Mencairkan Fobia, Mengupayakan Islah HMI

Selalu ada yang paradoks dari sebuah perpecahan. Ada yang disanjung sekaligus dibenci. Ada yang dijuluki pahlawan sekaligus pengkhianat. Tergantung di sebelah mana kita berdiri dan menyatakan pandangan. Perpecahan menurut pihak mana? Bagi satu pihak disebut murni perpecahan dan orang-orang yang melakukannya disebut pemberontak. Tapi bagi pihak lain dinilai sebagai aspirasi politik berlandaskan ideologi dan orang-orang di dalamnya mendapat sanjungan dan dukungan bak pahlawan. Ini, sekali lagi, soal sudut pandang. Termasuk dalam konteks dualisme HMI; HMI-DIPO dan HMI-MPO.

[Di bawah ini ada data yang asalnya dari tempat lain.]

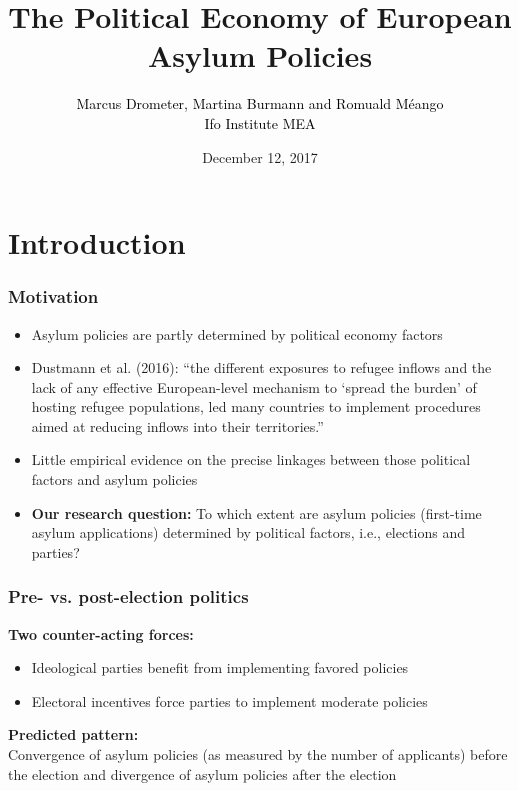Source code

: \documentclass[compress, xcolor = {table,xcdraw}]{beamer}
\title {The Political Economy of European Asylum Policies}
\subtitle{\small\textcolor{black}{Marcus Drometer, Martina Burmann and Romuald M\'eango\\[1ex]
		\scriptsize{\hspace{10ex}Ifo Institute \hspace{29ex} MEA}}}
\institute{ifo Christmas Conference}
\date{December 12, 2017}
\begin{document}

\begin{frame}[plain]
\setlength{\leftmargin}{1cm}
\titlepage 
\end{frame}

\section{Introduction}

\begin{frame}
\frametitle{Motivation}
\begin{itemize}
	\item Asylum policies are partly determined by political economy
	factors
	
	\item Dustmann et al. (2016): ``the  different  exposures  to  refugee  inflows and  the  lack  of  any  effective  European-level  mechanism  to  `spread  the  burden'  of  hosting  refugee  populations,  led  many  countries  to  implement  procedures  aimed  at  reducing  inflows  into  their  territories.''
	
	\bigskip
	\item Little empirical evidence on the precise linkages between those political factors and asylum policies

	\bigskip
	\item \textbf{Our research question:} To which extent are asylum policies (first-time asylum applications) determined by political factors, i.e.,  elections and parties?
  
\end{itemize}
\end{frame}


\begin{frame} [t]
\frametitle{Pre- vs. post-election politics}
\textbf{Two counter-acting forces:}

\begin{itemize}
	\item Ideological parties benefit from implementing favored policies
	\item Electoral incentives force parties to implement moderate policies
\end{itemize}

\bigskip

\textbf{Predicted pattern:} \\
\smallskip
Convergence of asylum policies (as measured by the number of applicants) before the election and divergence of asylum policies after the election
\end{frame}
\end{document}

Permainan sudut pandang untuk membentuk dan merebut wacana di ruang publik sangat kentara pasca dualisme HMI, bahkan sampai hari ini. Diawali lewat identifikasi yang memunculkan oposisi biner: kita benar dan mereka salah. DIPO menilai MPO adalah pemberontak yang menyempal dari HMI, sedangkan MPO menilai DIPO lah pengkhianatnya karena tunduk terhadap status quo, manut kepada Orde Baru.

Identifikasi tersebut kemudian dibawa ke proses pengkaderan, baik formal maupun informal, dalam rangka menanamkan nilai-nilai ke-DIPO-an dan atau ke-MPO-an. Biasanya, penanaman nilai-nilai itu berupa penceritaan ulang akan betapa heroiknya para senior. Selain tentunya juga ideologi dan budaya masing-masing turut ditanamkan.

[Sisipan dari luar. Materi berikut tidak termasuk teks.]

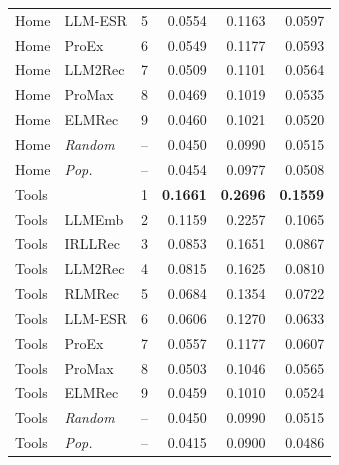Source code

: \begin{table}[t]
\begin{minipage}[t]{0.49\textwidth}
\begin{tabular}{llrrrr}
Home & LLM-ESR & 5 & 0.0554 & 0.1163 & 0.0597 \\
Home & ProEx & 6 & 0.0549 & 0.1177 & 0.0593 \\
Home & LLM2Rec & 7 & 0.0509 & 0.1101 & 0.0564 \\
Home & ProMax & 8 & 0.0469 & 0.1019 & 0.0535 \\
Home & ELMRec & 9 & 0.0460 & 0.1021 & 0.0520 \\
Home & \textit{Random} & -- & 0.0450 & 0.0990 & 0.0515 \\
Home & \textit{Pop.} & -- & 0.0454 & 0.0977 & 0.0508 \\
\midrule
Tools & \method{} & 1 & \textbf{0.1661} & \textbf{0.2696} & \textbf{0.1559} \\
Tools & LLMEmb & 2 & 0.1159 & 0.2257 & 0.1065 \\
Tools & IRLLRec & 3 & 0.0853 & 0.1651 & 0.0867 \\
Tools & LLM2Rec & 4 & 0.0815 & 0.1625 & 0.0810 \\
Tools & RLMRec & 5 & 0.0684 & 0.1354 & 0.0722 \\
Tools & LLM-ESR & 6 & 0.0606 & 0.1270 & 0.0633 \\
Tools & ProEx & 7 & 0.0557 & 0.1177 & 0.0607 \\
Tools & ProMax & 8 & 0.0503 & 0.1046 & 0.0565 \\
Tools & ELMRec & 9 & 0.0459 & 0.1010 & 0.0524 \\
Tools & \textit{Random} & -- & 0.0450 & 0.0990 & 0.0515 \\
Tools & \textit{Pop.} & -- & 0.0415 & 0.0900 & 0.0486 \\
\bottomrule
\end{tabular}
\end{minipage}
\end{table}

Yang DIPO bakal bercerita bahwa penerimaan asas tunggal Pancasila merupakan taktik dan strategi politik saja demi mengamankan HMI. Supaya HMI tidak dibubarkan oleh Orde Baru yang pada waktu itu sedang represif-represifnya. Sedangkan dalam ranah praktik, Islam tetaplah menjadi asas organisasi.

Berbeda halnya dengan narasi DIPO, yang MPO bakal bercerita tentang keberaniannya dalam menentang Orde Baru lewat penolakan atas perberlakuan asas tunggal dan keteguhannya berpegang pada hal prinsipil; Islam sebagai asas organisasi.

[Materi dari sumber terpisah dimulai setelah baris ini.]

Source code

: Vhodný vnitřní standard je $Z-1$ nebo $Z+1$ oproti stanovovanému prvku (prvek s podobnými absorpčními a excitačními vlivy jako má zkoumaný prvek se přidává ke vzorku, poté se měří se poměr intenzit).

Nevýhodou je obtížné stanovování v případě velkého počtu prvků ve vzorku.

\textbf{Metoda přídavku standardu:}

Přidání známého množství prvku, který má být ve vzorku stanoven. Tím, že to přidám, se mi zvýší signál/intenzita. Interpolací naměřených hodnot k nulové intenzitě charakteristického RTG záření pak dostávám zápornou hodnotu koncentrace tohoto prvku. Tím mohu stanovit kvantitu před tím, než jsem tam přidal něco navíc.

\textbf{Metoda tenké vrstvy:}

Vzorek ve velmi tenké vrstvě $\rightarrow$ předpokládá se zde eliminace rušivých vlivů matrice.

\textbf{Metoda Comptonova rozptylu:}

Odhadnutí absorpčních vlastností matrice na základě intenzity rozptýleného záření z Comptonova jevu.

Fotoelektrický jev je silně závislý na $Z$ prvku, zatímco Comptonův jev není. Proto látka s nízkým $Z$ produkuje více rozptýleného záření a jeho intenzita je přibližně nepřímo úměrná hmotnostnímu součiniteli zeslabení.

Nilai-nilai ke-DIPO-an dan ke-MPO-an tersebut kemudian membentuk karakter, sikap dan tindakan masing-masing kader, baik sebagai individu maupun komunal. Sehingga, kader DIPO dan MPO mempunyai kekhasan masing-masing.

Kekhasan tersebut menjadi pembeda antar keduanya dan sering kali terjerumus ke dalam ekslusivisme masing-masing; yang satu menutup diri dengan yang lain. Walaupun ekslusivisme tak sepenuhnya tertutup, karena ia masih butuh dengan yang lain. Untuk memperkokoh kelompok atau golongan sendiri, niscaya butuh penegasian atas kelompok atau golongan lain.

Dalam konteks dualisme HMI, misalnya, untuk meneguhkan posisi DIPO sebagai organisasi yang sah, ia harus menegasikan MPO sebagai yang tidak sah secara konstitusional. Begitupun sebaliknya: untuk membentengi diri dari “tuduhan” DIPO, MPO memproklamirkan diri sebagai organisasi yang berpegang teguh pada hal-hal prinsipil (Islam sebagai asas organisasi) yang dianggap melampaui yang konstitusional.

Sifat ekslusif dan hubungan saling menegasikan antar keduanya mengantarkan pada ‘fobia’; semacam ketakutan-ketakuan yang sebenarnya konyol dan tak penting serta prasangka-prasangka negatif tanpa klarifikasi pihak bersangkutan. Adanya fobia turut merenggangkan ikatan emosional antar kedua kubu (DIPO dan MPO). Jangankan untuk bertemu, mendengar namanya saja sudah anti.    
Terkait ‘fobia’, saya pernah mengalami sendiri beberapa tahun silam dan jika mengingat kembali hari ini terasa amat konyol. Saya pernah berdebat di media sosial dengan salah satu kader HMI MPO karena dalam poster kegiatan yang ia share di akunnya tidak mencantumkan nomenklatur MPO. Sangat konyol, bukan?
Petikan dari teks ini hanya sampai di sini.